Raúl Valbuena

Personal information
- Full name: Raúl Valbuena Cano
- Date of birth: 23 April 1975 (age 49)
- Place of birth: Madrid, Spain
- Height: 1.94 m (6 ft 4 in)
- Position(s): Goalkeeper

Youth career
- 1986–1991: Leganés
- 1992–1994: Real Madrid

Senior career*
- Years: Team / Apps / (Gls)
- 1991–1992: Leganés B
- 1994–1995: Real Madrid C / 27 / (0)
- 1995–1998: Real Madrid B / 60 / (0)
- 1998–1999: Mallorca B / 18 / (0)
- 1999–2000: Toledo / 26 / (0)
- 2000–2002: Albacete / 51 / (0)
- 2002–2006: Zaragoza / 13 / (0)
- 2004–2005: → Albacete (loan) / 21 / (0)
- 2006–2008: Albacete / 30 / (0)
- Total:  / 246 / (0)

International career
- 1992: Spain U18 / 1 / (0)
- 1992: Spain U19 / 2 / (0)

Managerial career
- 2009–2015: Zaragoza (youth)
- 2015–2016: Sariñena

= Raúl Valbuena =

Spanish footballer and manager

Raúl Valbuena Cano (born 23 April 1975) is a Spanish retired footballer who played as a goalkeeper.

==Club career==
Born in Madrid, Valbuena made his senior debut with CD Leganés' reserve team, aged only 16. In the 1992 off-season he joined Real Madrid's youth setup, and was promoted to the C-side in 1994.

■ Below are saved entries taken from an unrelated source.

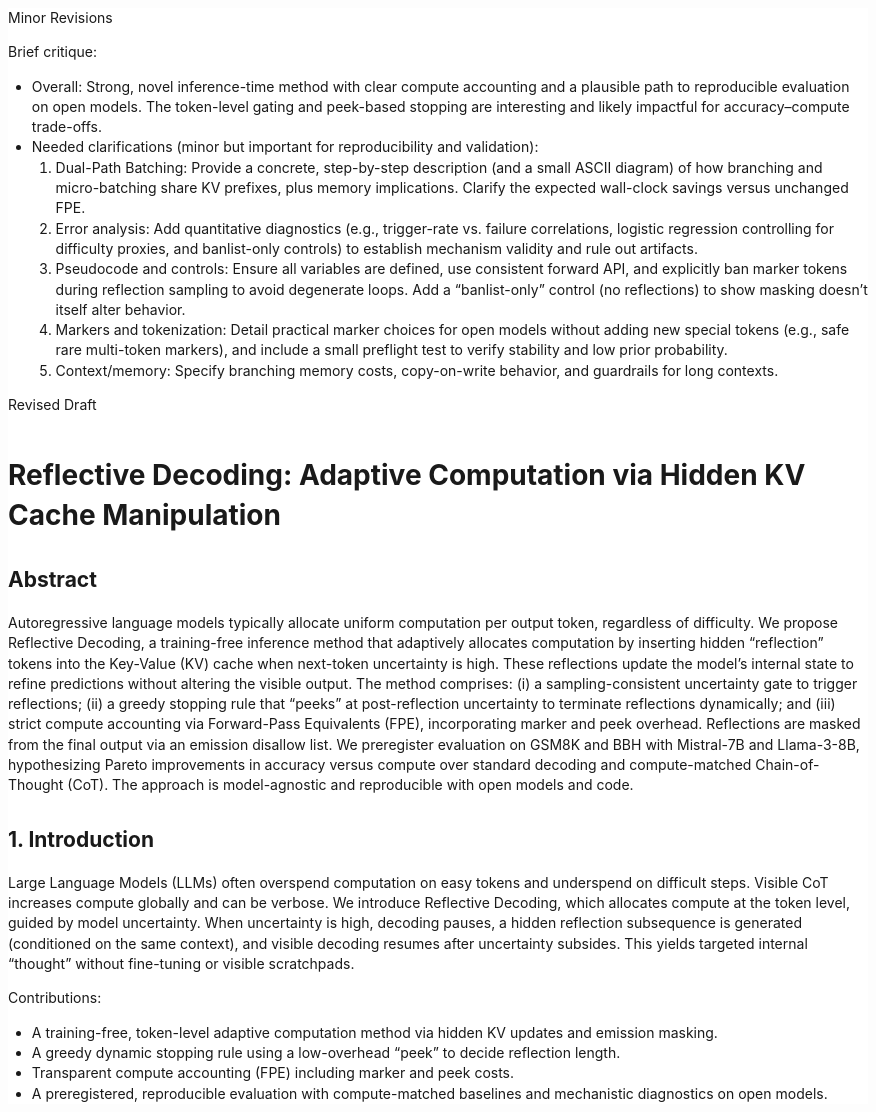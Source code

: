 Minor Revisions

Brief critique:
- Overall: Strong, novel inference-time method with clear compute accounting and a plausible path to reproducible evaluation on open models. The token-level gating and peek-based stopping are interesting and likely impactful for accuracy–compute trade-offs.
- Needed clarifications (minor but important for reproducibility and validation):
  1) Dual-Path Batching: Provide a concrete, step-by-step description (and a small ASCII diagram) of how branching and micro-batching share KV prefixes, plus memory implications. Clarify the expected wall-clock savings versus unchanged FPE.
  2) Error analysis: Add quantitative diagnostics (e.g., trigger-rate vs. failure correlations, logistic regression controlling for difficulty proxies, and banlist-only controls) to establish mechanism validity and rule out artifacts.
  3) Pseudocode and controls: Ensure all variables are defined, use consistent forward API, and explicitly ban marker tokens during reflection sampling to avoid degenerate loops. Add a “banlist-only” control (no reflections) to show masking doesn’t itself alter behavior.
  4) Markers and tokenization: Detail practical marker choices for open models without adding new special tokens (e.g., safe rare multi-token markers), and include a small preflight test to verify stability and low prior probability.
  5) Context/memory: Specify branching memory costs, copy-on-write behavior, and guardrails for long contexts.

Revised Draft
# Reflective Decoding: Adaptive Computation via Hidden KV Cache Manipulation

## Abstract
Autoregressive language models typically allocate uniform computation per output token, regardless of difficulty. We propose Reflective Decoding, a training-free inference method that adaptively allocates computation by inserting hidden “reflection” tokens into the Key-Value (KV) cache when next-token uncertainty is high. These reflections update the model’s internal state to refine predictions without altering the visible output. The method comprises: (i) a sampling-consistent uncertainty gate to trigger reflections; (ii) a greedy stopping rule that “peeks” at post-reflection uncertainty to terminate reflections dynamically; and (iii) strict compute accounting via Forward-Pass Equivalents (FPE), incorporating marker and peek overhead. Reflections are masked from the final output via an emission disallow list. We preregister evaluation on GSM8K and BBH with Mistral-7B and Llama-3-8B, hypothesizing Pareto improvements in accuracy versus compute over standard decoding and compute-matched Chain-of-Thought (CoT). The approach is model-agnostic and reproducible with open models and code.

## 1. Introduction
Large Language Models (LLMs) often overspend computation on easy tokens and underspend on difficult steps. Visible CoT increases compute globally and can be verbose. We introduce Reflective Decoding, which allocates compute at the token level, guided by model uncertainty. When uncertainty is high, decoding pauses, a hidden reflection subsequence is generated (conditioned on the same context), and visible decoding resumes after uncertainty subsides. This yields targeted internal “thought” without fine-tuning or visible scratchpads.

Contributions:
- A training-free, token-level adaptive computation method via hidden KV updates and emission masking.
- A greedy dynamic stopping rule using a low-overhead “peek” to decide reflection length.
- Transparent compute accounting (FPE) including marker and peek costs.
- A preregistered, reproducible evaluation with compute-matched baselines and mechanistic diagnostics on open models.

In 1995, Valbuena was assigned to Real Madrid Castilla in Segunda División. He played his first match as a professional on 24 March 1996, starting in a 1–0 away win against CA Marbella.

Valbuena also suffered relegation in the 1996–97 season, and in summer 1998 he moved to another reserve team, RCD Mallorca B also in the second level. After splitting first-choice duties with Leo Franco, he signed for fellow league club CD Toledo in July 1999.

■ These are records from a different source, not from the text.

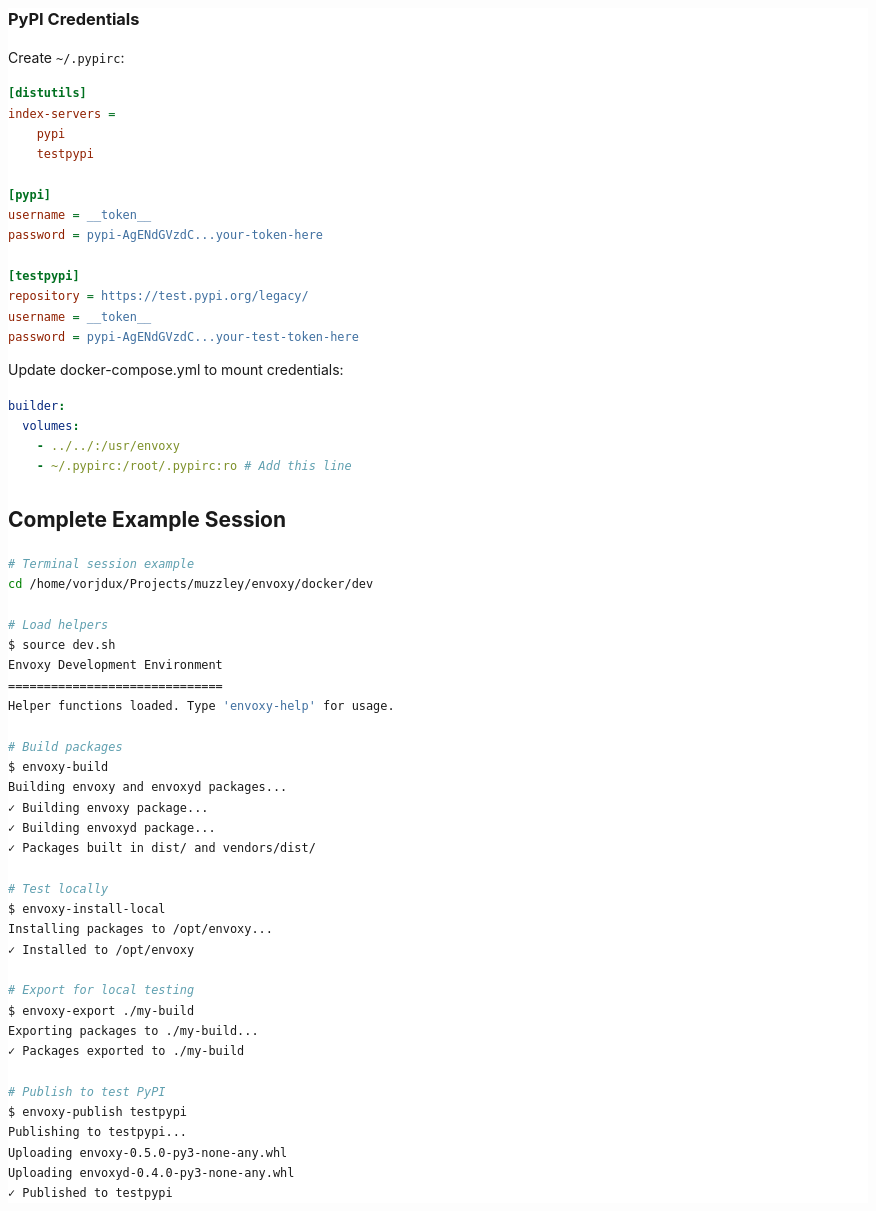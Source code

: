 ### PyPI Credentials

Create `~/.pypirc`:

```ini
[distutils]
index-servers =
    pypi
    testpypi

[pypi]
username = __token__
password = pypi-AgENdGVzdC...your-token-here

[testpypi]
repository = https://test.pypi.org/legacy/
username = __token__
password = pypi-AgENdGVzdC...your-test-token-here
```

Update docker-compose.yml to mount credentials:

```yaml
builder:
  volumes:
    - ../../:/usr/envoxy
    - ~/.pypirc:/root/.pypirc:ro # Add this line
```

## Complete Example Session

```bash
# Terminal session example
cd /home/vorjdux/Projects/muzzley/envoxy/docker/dev

# Load helpers
$ source dev.sh
Envoxy Development Environment
==============================
Helper functions loaded. Type 'envoxy-help' for usage.

# Build packages
$ envoxy-build
Building envoxy and envoxyd packages...
✓ Building envoxy package...
✓ Building envoxyd package...
✓ Packages built in dist/ and vendors/dist/

# Test locally
$ envoxy-install-local
Installing packages to /opt/envoxy...
✓ Installed to /opt/envoxy

# Export for local testing
$ envoxy-export ./my-build
Exporting packages to ./my-build...
✓ Packages exported to ./my-build

# Publish to test PyPI
$ envoxy-publish testpypi
Publishing to testpypi...
Uploading envoxy-0.5.0-py3-none-any.whl
Uploading envoxyd-0.4.0-py3-none-any.whl
✓ Published to testpypi

```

In 2000, Valbuena joined Albacete Balompié, appearing regularly during his two-year spell. On 6 June 2002 he moved to Real Zaragoza, but only appeared in one league match in an eventual top-flight promotion.

Valbuena made his La Liga debut on 21 September 2003, playing the full 90 minutes in a 0–3 away loss to Real Sociedad. He featured sparingly during the campaign, and was subsequently loaned to former side Albacete on 15 July 2004.

Valbuena was regularly used by the Castile-La Mancha-based team – only being limited due to injuries – which suffered relegation. On 1 May 2005, after starting in a 0–2 defeat at FC Barcelona, he suffered Lionel Messi's first league goal, the second of the match.

Valbuena returned to Zaragoza in 2005, where he notably played 25 minutes in the 2006 Copa del Rey Final 1–4 loss against RCD Espanyol, after replacing field player Delio Toledo due to César Sánchez's dismissal. He left the club the following year, and signed a three-year deal with Alba; he retired with the latter in 2008, at the age of 33.